[ABOUT THIS EXERCISE]:
Every line containing "worldwide" should be identified and copied from the data below.

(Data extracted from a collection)

________________

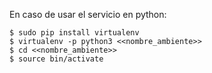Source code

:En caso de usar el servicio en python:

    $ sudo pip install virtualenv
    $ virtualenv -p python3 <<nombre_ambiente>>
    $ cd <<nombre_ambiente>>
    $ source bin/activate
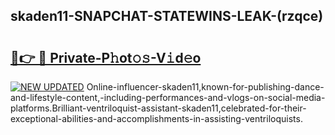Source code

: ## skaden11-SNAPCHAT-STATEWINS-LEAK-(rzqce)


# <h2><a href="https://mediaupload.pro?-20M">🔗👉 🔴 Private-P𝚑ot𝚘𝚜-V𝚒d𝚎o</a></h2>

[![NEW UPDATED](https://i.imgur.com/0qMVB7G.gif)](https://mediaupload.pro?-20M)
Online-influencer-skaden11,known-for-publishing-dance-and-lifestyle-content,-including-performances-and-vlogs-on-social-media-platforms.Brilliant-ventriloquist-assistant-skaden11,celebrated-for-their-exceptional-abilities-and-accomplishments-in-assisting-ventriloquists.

________________

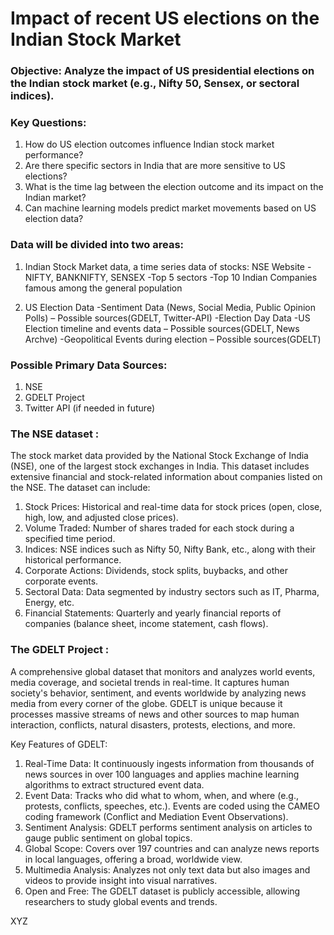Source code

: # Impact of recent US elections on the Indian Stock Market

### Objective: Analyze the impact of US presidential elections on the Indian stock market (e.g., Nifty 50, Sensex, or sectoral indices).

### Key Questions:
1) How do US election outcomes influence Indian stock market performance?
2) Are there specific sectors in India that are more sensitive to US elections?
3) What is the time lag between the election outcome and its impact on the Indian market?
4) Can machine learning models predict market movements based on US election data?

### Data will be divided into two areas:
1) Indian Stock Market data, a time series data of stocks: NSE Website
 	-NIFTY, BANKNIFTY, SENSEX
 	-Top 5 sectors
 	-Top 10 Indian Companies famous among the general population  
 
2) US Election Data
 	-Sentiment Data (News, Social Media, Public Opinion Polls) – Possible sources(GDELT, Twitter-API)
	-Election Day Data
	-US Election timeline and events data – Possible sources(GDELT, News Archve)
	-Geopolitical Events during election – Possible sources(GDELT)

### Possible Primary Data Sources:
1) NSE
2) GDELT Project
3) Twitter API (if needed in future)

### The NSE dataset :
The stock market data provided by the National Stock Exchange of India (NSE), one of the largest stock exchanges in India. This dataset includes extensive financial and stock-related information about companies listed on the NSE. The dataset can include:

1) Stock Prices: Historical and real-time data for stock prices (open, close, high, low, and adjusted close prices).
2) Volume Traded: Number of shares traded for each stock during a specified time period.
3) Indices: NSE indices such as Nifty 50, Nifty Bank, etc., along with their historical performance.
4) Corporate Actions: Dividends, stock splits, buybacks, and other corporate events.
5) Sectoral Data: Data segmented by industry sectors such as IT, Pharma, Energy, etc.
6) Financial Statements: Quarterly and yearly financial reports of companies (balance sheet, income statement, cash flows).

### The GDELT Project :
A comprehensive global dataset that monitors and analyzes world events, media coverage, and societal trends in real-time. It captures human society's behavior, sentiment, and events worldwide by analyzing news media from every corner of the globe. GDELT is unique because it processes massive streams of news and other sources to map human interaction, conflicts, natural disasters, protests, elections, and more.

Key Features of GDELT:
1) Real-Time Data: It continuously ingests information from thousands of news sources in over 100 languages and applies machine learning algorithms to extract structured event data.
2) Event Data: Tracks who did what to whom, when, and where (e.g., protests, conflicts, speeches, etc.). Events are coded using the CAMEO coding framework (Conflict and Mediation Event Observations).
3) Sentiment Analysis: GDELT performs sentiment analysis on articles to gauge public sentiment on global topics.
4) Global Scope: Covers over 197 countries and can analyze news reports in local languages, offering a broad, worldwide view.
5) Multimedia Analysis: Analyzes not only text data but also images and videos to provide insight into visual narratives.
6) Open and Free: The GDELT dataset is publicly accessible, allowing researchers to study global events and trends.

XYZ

________________

[SOLUTION]:
A comprehensive global dataset that monitors and analyzes world events, media coverage, and societal trends in real-time. It captures human society's behavior, sentiment, and events worldwide by analyzing news media from every corner of the globe. GDELT is unique because it processes massive streams of news and other sources to map human interaction, conflicts, natural disasters, protests, elections, and more.
4) Global Scope: Covers over 197 countries and can analyze news reports in local languages, offering a broad, worldwide view.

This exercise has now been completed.